The problem: Copy all lines containing the string "fasta" from the records below.

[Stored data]
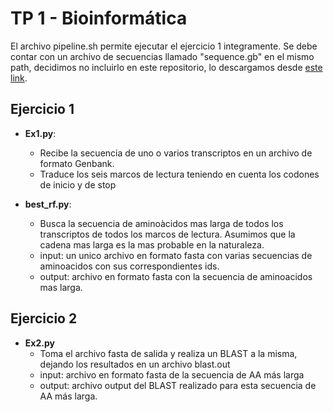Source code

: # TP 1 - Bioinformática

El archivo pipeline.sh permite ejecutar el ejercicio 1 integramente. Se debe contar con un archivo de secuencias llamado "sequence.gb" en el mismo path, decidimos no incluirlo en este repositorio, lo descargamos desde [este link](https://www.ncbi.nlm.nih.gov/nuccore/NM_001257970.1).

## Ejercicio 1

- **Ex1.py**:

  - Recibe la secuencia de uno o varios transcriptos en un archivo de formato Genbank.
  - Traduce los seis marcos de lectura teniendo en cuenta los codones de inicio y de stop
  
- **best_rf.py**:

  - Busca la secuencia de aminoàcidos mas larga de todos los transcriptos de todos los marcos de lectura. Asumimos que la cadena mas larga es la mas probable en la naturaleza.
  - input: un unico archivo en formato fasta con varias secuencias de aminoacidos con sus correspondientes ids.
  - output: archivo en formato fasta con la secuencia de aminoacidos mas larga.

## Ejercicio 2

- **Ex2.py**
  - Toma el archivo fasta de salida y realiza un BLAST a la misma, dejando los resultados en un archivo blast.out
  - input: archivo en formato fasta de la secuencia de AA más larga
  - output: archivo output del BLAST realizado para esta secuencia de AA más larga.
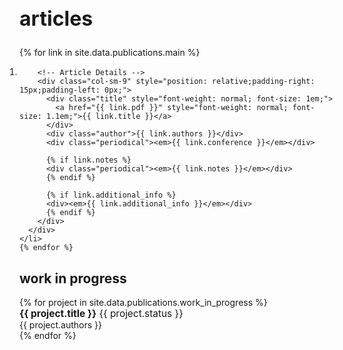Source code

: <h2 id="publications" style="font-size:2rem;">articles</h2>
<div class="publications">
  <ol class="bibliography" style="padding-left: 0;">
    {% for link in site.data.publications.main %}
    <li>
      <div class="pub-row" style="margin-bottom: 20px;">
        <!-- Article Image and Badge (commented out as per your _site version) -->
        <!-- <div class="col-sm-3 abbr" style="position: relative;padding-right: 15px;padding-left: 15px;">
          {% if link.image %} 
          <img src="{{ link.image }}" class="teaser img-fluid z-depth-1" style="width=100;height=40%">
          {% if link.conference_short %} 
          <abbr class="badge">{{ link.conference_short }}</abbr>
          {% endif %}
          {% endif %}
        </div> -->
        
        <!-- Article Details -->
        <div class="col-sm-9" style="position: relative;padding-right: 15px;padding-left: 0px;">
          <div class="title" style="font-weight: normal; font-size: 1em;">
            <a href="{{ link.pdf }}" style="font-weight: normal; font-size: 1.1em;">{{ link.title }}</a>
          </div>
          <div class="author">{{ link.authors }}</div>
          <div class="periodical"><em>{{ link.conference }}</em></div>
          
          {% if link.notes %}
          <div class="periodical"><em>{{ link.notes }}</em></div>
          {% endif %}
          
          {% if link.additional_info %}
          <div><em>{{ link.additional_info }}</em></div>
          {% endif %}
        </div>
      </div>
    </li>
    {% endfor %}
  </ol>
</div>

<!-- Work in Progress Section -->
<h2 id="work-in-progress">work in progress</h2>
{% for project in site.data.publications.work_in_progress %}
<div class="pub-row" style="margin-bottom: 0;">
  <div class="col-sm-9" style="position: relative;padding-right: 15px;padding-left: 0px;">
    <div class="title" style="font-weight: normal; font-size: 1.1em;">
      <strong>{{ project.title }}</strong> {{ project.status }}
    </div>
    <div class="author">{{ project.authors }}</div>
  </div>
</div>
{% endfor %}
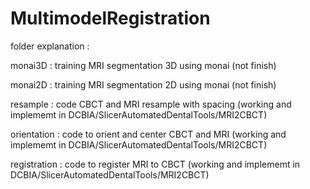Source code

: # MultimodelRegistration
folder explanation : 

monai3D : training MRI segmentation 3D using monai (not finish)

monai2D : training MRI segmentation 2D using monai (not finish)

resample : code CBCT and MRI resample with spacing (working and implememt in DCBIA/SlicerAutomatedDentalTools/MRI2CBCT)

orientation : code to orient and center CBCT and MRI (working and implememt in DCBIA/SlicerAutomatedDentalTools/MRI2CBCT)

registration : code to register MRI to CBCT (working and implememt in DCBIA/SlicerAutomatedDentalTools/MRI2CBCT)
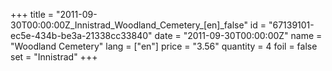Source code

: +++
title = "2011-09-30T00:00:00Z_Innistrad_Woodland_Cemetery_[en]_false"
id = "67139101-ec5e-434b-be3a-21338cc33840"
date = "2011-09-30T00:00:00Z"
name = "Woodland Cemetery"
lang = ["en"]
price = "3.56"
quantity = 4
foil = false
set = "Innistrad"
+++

Response:
  - input: un unico archivo en formato fasta con varias secuencias de aminoacidos con sus correspondientes ids.
  - output: archivo en formato fasta con la secuencia de aminoacidos mas larga.
  - Toma el archivo fasta de salida y realiza un BLAST a la misma, dejando los resultados en un archivo blast.out
  - input: archivo en formato fasta de la secuencia de AA más larga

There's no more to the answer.